En marge du 36ème sommet de l’Union Africaine tenu à Addis-Abeba (Ethiopie), la Conférence de la CEDEAO s’est concertée pour évaluer la situation politique de ces trois pays (Guinée, Mali, Burkina Faso) en transition. Au terme de cette réunion, les Chefs d’Etat et de Gouvernement ont décidé de maintenir les sanctions initialement imposées à l’encontre de ces régimes militaires survenus dans ces pays depuis 2020. Cette décision suscite beaucoup d’intégration au sein de l’opinion et des observateurs de la vie politique de ses pays et au regard des mécanismes coercitifs régionaux.

Il faut souligner que la condition de levée des sanctions par la CEDEAO est une décision discrétionnaire, compte tenu toutefois de l’évolution de la situation considérée. Ainsi, sur la base des rapports de ses médiateurs et experts et des informations fournies par les ambassadeurs des Etats membres de l’institution communautaire dans ses pays, la CEDEAO peut décider de l’opportunité d’abroger ou de maintenir les sanctions prises contre un Etat, un régime ou contre des personnes traitant avec ces derniers. Au regard de tous ses éléments, il est pertinent de voir dans quelle mesure la CEDEAO décide-t-elle de suspendre, de maintenir ou de lever ses restrictions ?

L’opportunité de suspendre, de maintenir ou d’abroger les sanctions s’apprécie au regard de l’évolution positive ou négative de la situation.

I – Une appréciation positive de la situation

Les instruments de la CEDEAO ne sont pas claire sur les modalités de lever des sanctions imposées contre un Etat ou un régime. Dans la pratique toutefois, l’adoption et l’abrogation des sanctions sont progressives. C’est l’une des caractéristiques d’ailleurs des sanctions intelligentes – les restrictions aux déplacements, le gel des biens et des avoirs financiers, les sanctions économiques et financières partielles. Ces sanctions se singularisent par leur capacité de modulation et d’adaptation en tenant en considération l’évolution dans un sens ou dans un autre : positive ou négative de la situation. Les deux cas n’engendrent pas les mêmes conséquences.

Ainsi, quand la CEDEAO estime que les parties prenantes ont fait des progrès encourageants pour la résolution de la crise, elle peut prendre des décisions tendant à reconnaître ces progrès. Dans ce contexte l’action de l’organisation s’apparente à un accompagnent plutôt que la mise en œuvre de mesures de contraintes.
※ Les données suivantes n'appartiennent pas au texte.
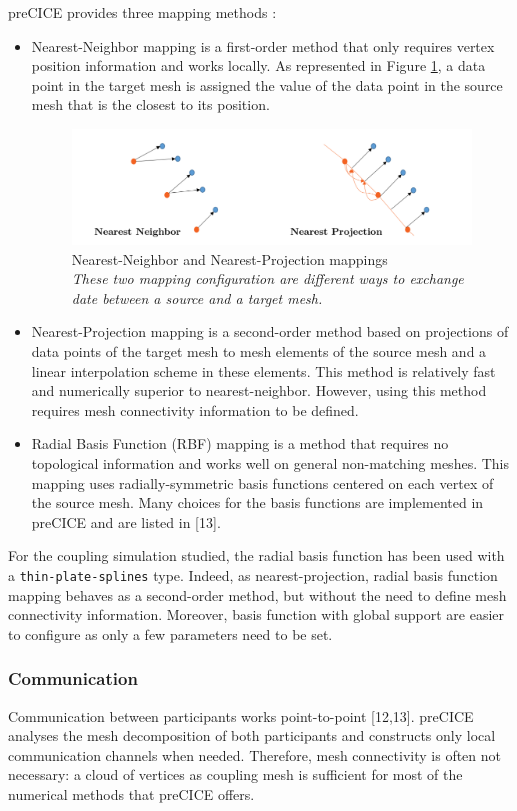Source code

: \documentclass[oneside,11pt,times]{book}
\begin{document}
preCICE provides three mapping methods :
\begin{itemize}
    \item Nearest-Neighbor mapping is a first-order method that only requires vertex position information and works locally. As represented in Figure \ref{mapping}, a data point in the target mesh is assigned the value of the data point in the source mesh that is the closest to its position.
\begin{figure}[H]
    \centering
    \includegraphics[width=14cm]{imgs/Illustrations/mapping.png}
    \caption{Nearest-Neighbor and Nearest-Projection mappings\\ \emph{These two mapping configuration are different ways to exchange date between a source and a target mesh.}}
    \label{mapping}
\end{figure}
    \item Nearest-Projection mapping is a second-order method based on projections of data points of the target mesh to mesh elements of the source mesh and a linear interpolation scheme in these elements. This method is relatively fast and numerically superior to nearest-neighbor. However, using this method requires mesh connectivity information to be defined.
    \item Radial Basis Function (RBF) mapping is a method that requires no topological information and works well on general non-matching meshes. This mapping uses radially-symmetric basis functions centered on each vertex of the source mesh. Many choices for the basis functions are implemented in preCICE and are listed in [13].
\end{itemize}

For the coupling simulation studied, the radial basis function has been used with a \texttt{thin-plate-splines} type. Indeed, as nearest-projection, radial basis function mapping behaves as a second-order method, but without the need to define mesh connectivity information. Moreover, basis function with global support are easier to configure as only a few parameters need to be set.

\subsubsection{Communication}
Communication between participants works point-to-point [12,13]. preCICE analyses the mesh decomposition of both participants and constructs only local communication channels when needed. Therefore, mesh connectivity is often not necessary: a cloud of vertices as coupling mesh is sufficient for most of the numerical methods that preCICE offers.
\end{document}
C’est le cas notamment des mesures d’allègement des sanctions consistant soit à lever les mesures contraignantes pour ne maintenir que les sanctions symboliques, soit de suspendre les mesures pour inciter les acteurs à aller au dialogue, à respecter les engagements souscrits dans les accords politiques de sortie de crise. Il peut s’agir également pour l’instance régionale de s’abstenir d’appliquer systématiquement les sanctions les plus rigoureuses pour permettre de rapprocher les positions et de rétablir la confiance entre les parties.

C’est un régime suspensif. Cela ne veut pas dire cependant que la CEDEAO ne contrôle pas ou plus la situation. Il ne se confond pas au régime d’abrogation définitive des sanctions. L’organisation peut réagir à tout moment pour décider de rétablir les sanctions suspendues ou envisager de les renforcer. C’est à la fois une technique incitative et un moyen de pressions sur les destinataires des sanctions. C’est l’attitude de la cible et de l’évolution de la situation qui motiveront la Conférence sur la suite à donner aux sanctions.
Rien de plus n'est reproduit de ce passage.